A new tool that could automatically detect and kill cyber attacks on computers and other devices in under a second has been created by researchers at Cardiff University.

The new method uses artificial intelligence to monitor and predict the behaviour of malicious software – malware – rather than the traditional antivirus approach of analysing what a piece of malware looks like.

According to the researchers, the method has been shown successfully to prevent up to 92% of files on a computer from being corrupted and takes on average 0.3 seconds to wipe out a piece of malware.

The method has been developed in collaboration with Airbus and takes advantage of technological advances in artificial intelligence and machine learning, the researchers said, having published their findings in the journal Security and Communications Networks.

Study co-author Professor Pete Burnap said: “Traditional antivirus software will look at the code structure of a piece of malware and say ‘yeah, that looks familiar’.”

“But the problem is malware authors will just chop and change the code, so the next day the code looks different and is not detected by the antivirus software.

“We want to know how a piece of malware behaves so once it starts attacking a system, like opening a port, creating a process or downloading some data in a particular order, it will leave a fingerprint behind which we can then use to build up a behavioural profile.”

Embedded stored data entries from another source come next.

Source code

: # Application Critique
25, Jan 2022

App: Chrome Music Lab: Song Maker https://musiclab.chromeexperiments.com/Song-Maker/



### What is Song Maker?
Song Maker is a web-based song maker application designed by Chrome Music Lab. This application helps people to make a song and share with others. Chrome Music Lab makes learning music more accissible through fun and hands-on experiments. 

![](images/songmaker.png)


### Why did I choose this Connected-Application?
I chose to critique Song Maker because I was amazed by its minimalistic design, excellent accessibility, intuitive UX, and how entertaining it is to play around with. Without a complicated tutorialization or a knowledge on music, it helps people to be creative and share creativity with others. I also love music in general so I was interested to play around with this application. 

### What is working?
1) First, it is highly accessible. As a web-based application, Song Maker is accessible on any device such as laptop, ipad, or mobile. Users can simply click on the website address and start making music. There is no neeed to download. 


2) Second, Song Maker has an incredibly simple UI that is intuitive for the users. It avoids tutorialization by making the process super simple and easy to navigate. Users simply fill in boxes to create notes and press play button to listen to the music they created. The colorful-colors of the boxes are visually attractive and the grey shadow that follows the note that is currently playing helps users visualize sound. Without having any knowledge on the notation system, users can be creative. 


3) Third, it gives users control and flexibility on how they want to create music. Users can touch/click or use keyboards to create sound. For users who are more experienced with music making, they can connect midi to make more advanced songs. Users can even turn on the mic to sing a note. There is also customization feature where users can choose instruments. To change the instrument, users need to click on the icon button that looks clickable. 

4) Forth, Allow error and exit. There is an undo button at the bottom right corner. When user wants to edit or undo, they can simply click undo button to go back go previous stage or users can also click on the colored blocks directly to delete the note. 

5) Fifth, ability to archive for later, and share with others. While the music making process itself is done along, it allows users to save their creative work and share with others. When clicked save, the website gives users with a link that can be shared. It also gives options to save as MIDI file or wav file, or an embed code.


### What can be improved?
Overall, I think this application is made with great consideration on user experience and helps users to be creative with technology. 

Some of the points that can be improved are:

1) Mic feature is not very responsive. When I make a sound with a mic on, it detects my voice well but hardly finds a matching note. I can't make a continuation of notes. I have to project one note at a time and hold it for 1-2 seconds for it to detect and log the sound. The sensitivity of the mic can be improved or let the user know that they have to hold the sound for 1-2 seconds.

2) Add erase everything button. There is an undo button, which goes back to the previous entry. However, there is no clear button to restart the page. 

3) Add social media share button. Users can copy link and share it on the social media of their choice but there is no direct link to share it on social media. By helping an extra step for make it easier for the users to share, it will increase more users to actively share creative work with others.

As part of the method’s development, it was trained by running simulations on specific pieces of malware to improve its ability to predict how malware will behave.

Matilda Rhode, lead author of the study and head of innovation and scouting at Airbus, said: “While we still have some way to go in terms of improving the accuracy of this system before it could be implemented, this is an important step towards an automated real-time detection system that would not only benefit our laptops and computers, but also our smart speakers, thermostats, cars and refrigerators as the ‘internet of things’ becomes more prevalent.”